Heading into the second quarter of 2020, a total of 12 of the hedge funds tracked by Insider Monkey were bullish on this stock, a change of -25% from one quarter earlier. The graph below displays the number of hedge funds with bullish position in GOLF over the last 18 quarters. So, let’s check out which hedge funds were among the top holders of the stock and which hedge funds were making big moves.
More specifically, AQR Capital Management was the largest shareholder of Acushnet Holdings Corp. (NYSE:GOLF), with a stake worth $3.5 million reported as of the end of September.

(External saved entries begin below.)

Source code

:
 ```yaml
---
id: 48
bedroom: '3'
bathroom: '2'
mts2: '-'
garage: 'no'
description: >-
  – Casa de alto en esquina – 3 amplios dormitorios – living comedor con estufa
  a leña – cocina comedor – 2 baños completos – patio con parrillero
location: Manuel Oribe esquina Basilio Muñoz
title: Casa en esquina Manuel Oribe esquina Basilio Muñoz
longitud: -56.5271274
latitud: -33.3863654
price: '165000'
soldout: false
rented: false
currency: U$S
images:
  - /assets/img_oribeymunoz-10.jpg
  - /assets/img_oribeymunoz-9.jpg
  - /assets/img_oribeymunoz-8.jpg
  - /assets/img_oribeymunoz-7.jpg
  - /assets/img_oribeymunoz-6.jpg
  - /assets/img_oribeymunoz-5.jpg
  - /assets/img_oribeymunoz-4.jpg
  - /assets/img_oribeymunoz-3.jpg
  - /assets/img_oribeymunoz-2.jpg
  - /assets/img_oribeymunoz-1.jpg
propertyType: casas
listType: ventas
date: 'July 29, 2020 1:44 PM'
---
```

Trailing AQR Capital Management was D E Shaw, which amassed a stake valued at $2.6 million. Renaissance Technologies, Winton Capital Management, and Arrowstreet Capital were also very fond of the stock, becoming one of the largest hedge fund holders of the company. In terms of the portfolio weights assigned to each position Zebra Capital Management allocated the biggest weight to Acushnet Holdings Corp. (NYSE:GOLF), around 0.68% of its 13F portfolio. Quantinno Capital is also relatively very bullish on the stock, earmarking 0.42 percent of its 13F equity portfolio to GOLF.
Judging by the fact that Acushnet Holdings Corp. (NYSE:GOLF) has faced falling interest from the smart money, logic holds that there were a few funds that elected to cut their entire stakes heading into Q4. At the top of the heap, Paul Marshall and Ian Wace’s Marshall Wace LLP cut the largest position of all the hedgies watched by Insider Monkey, valued at close to $5.3 million in stock, and Peter Muller’s PDT Partners was right behind this move, as the fund dumped about $0.7 million worth. These moves are intriguing to say the least, as aggregate hedge fund interest fell by 4 funds heading into Q4.

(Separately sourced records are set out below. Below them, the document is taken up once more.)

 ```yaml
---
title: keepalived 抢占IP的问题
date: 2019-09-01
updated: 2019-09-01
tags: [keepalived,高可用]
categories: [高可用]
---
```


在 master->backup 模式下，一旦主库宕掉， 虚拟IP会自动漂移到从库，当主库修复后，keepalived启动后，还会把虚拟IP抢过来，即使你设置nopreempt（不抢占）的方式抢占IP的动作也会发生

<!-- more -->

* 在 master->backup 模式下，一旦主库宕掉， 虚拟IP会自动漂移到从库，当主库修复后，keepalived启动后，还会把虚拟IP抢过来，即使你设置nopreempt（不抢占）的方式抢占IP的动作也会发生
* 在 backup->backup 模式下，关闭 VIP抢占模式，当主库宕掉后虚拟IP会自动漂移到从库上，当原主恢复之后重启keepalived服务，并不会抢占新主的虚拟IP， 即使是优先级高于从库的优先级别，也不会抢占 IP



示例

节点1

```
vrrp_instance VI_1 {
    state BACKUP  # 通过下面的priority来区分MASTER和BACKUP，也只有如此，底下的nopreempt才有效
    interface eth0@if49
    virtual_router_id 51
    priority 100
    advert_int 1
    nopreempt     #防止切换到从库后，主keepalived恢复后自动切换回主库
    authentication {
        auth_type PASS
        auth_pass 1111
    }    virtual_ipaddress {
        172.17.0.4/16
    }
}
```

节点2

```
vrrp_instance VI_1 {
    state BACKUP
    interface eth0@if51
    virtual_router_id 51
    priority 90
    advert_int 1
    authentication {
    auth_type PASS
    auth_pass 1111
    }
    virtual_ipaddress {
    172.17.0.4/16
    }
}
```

Let’s now review hedge fund activity in other stocks – not necessarily in the same industry as Acushnet Holdings Corp. (NYSE:GOLF) but similarly valued. These stocks are Park Hotels & Resorts Inc. (NYSE:PK), IBERIABANK Corporation (NASDAQ:IBKC), Frontline Ltd (NYSE:FRO), and Alarm.com Holdings Inc (NASDAQ:ALRM). All of these stocks’ market caps are closest to GOLF’s market cap.
|Ticker||No of HFs with positions||Total Value of HF Positions (x1000)||Change in HF Position|
View table here if you experience formatting issues.
As you can see these stocks had an average of 25.75 hedge funds with bullish positions and the average amount invested in these stocks was $140 million. That figure was $14 million in GOLF’s case. IBERIABANK Corporation (NASDAQ:IBKC) is the most popular stock in this table. On the other hand Alarm.com Holdings Inc (NASDAQ:ALRM) is the least popular one with only 23 bullish hedge fund positions. Compared to these stocks Acushnet Holdings Corp. (NYSE:GOLF) is even less popular than ALRM. Hedge funds clearly dropped the ball on GOLF as the stock delivered strong returns, though hedge funds’ consensus picks still generated respectable returns. Our calculations showed that top 10 most popular stocks among hedge funds returned 41.4% in 2019 and outperformed the S&P 500 ETF (SPY) by 10.1 percentage points. These stocks gained 12.3% in 2020 through June 30th and still beat the market by 15.5 percentage points. A small number of hedge funds were also right about betting on GOLF as the stock returned 35.9% in the second quarter and outperformed the market by an even larger margin.